_Stored data entries:_
....
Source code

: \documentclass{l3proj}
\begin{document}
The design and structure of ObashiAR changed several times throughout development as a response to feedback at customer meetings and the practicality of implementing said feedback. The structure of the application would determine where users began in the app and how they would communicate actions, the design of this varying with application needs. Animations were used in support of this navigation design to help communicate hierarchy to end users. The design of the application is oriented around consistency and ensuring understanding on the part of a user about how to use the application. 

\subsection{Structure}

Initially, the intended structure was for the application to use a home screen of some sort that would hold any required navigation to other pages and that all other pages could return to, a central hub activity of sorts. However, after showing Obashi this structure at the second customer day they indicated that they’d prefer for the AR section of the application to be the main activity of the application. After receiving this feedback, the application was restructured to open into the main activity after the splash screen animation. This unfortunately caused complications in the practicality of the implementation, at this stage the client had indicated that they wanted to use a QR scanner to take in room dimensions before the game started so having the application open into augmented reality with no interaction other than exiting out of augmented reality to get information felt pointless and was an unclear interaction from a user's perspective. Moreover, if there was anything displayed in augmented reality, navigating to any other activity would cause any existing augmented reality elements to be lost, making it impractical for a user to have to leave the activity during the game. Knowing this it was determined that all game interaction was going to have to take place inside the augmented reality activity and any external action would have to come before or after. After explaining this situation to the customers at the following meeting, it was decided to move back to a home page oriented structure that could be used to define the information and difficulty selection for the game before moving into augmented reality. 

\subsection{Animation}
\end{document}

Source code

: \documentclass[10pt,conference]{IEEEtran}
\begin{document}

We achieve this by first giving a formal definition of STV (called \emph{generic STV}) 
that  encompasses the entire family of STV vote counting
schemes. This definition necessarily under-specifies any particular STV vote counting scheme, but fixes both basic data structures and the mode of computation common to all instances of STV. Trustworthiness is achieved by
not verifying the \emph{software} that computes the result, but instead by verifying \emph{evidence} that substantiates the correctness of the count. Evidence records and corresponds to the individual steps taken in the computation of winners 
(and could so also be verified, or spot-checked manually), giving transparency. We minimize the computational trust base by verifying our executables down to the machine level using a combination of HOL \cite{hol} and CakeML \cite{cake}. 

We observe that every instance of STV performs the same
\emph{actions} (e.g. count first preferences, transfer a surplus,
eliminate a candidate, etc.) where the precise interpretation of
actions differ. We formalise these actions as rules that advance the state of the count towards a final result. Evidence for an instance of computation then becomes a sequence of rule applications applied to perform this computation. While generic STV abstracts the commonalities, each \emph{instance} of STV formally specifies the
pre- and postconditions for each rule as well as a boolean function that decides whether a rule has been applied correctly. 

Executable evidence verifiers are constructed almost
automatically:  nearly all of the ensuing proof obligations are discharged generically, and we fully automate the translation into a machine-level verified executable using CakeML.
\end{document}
....
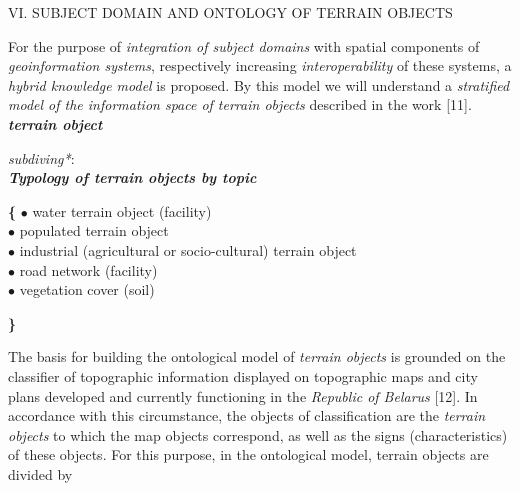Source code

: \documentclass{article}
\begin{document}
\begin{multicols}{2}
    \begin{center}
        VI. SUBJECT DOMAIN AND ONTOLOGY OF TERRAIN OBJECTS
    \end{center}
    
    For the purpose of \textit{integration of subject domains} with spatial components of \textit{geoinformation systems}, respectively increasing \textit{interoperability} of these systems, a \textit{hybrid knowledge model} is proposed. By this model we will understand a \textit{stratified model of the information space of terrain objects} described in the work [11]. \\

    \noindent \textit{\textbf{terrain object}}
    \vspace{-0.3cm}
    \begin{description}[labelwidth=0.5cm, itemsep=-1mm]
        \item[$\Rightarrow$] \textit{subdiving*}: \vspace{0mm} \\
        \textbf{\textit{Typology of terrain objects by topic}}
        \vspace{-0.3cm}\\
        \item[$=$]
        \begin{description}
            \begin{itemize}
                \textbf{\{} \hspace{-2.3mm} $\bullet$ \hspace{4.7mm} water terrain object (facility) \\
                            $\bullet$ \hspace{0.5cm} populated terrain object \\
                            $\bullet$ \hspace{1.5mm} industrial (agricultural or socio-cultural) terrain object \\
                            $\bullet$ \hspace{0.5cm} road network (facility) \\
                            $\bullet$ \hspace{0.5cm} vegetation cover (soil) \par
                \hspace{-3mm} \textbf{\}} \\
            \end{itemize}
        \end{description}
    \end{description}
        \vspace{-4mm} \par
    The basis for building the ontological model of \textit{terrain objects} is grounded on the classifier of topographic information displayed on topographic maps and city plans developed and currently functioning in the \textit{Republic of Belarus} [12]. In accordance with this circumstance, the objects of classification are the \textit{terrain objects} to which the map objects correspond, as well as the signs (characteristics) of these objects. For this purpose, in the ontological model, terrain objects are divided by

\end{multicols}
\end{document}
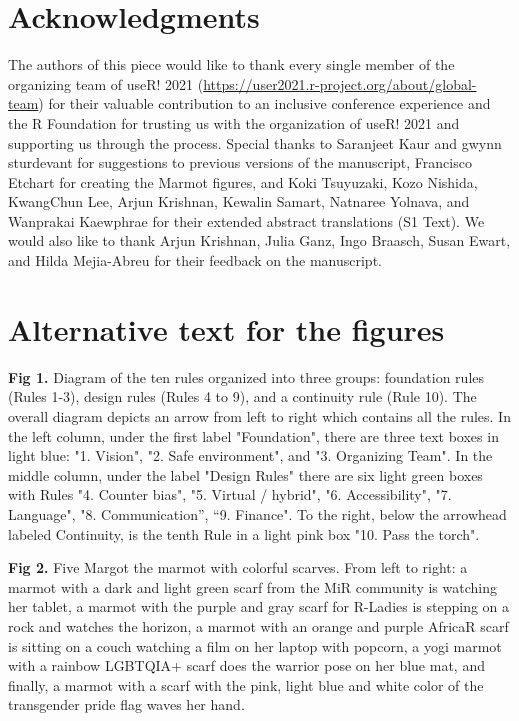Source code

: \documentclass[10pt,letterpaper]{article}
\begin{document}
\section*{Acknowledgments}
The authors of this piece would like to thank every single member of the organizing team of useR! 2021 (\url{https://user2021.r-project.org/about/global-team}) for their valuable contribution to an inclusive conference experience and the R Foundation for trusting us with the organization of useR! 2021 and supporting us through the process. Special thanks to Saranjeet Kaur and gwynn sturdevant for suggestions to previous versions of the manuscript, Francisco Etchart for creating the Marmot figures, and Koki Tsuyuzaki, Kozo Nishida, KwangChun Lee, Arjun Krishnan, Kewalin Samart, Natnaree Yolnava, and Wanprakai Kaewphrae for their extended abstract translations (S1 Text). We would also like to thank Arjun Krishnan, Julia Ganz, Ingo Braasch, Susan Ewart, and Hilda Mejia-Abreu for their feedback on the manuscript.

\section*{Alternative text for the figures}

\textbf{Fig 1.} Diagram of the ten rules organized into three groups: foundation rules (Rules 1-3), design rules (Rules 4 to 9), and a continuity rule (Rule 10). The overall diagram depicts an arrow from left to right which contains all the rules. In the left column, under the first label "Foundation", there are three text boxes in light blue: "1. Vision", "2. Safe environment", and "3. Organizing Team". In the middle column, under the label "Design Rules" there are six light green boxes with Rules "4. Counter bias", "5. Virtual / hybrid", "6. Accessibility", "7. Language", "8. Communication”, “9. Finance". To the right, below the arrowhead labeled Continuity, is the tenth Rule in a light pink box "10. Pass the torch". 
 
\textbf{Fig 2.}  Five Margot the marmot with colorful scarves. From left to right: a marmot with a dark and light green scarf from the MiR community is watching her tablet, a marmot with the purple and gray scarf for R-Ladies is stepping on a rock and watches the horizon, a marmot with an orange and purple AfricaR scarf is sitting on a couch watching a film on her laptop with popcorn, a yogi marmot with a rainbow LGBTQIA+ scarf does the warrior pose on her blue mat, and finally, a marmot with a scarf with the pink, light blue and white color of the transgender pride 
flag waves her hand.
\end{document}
....
_WHAT NEEDS TO BE DONE:_ Wherever the word "facility" appears in the records above, copy that line.

_WRITTEN ANSWER:_
                \textbf{\{} \hspace{-2.3mm} $\bullet$ \hspace{4.7mm} water terrain object (facility) \\
                            $\bullet$ \hspace{0.5cm} road network (facility) \\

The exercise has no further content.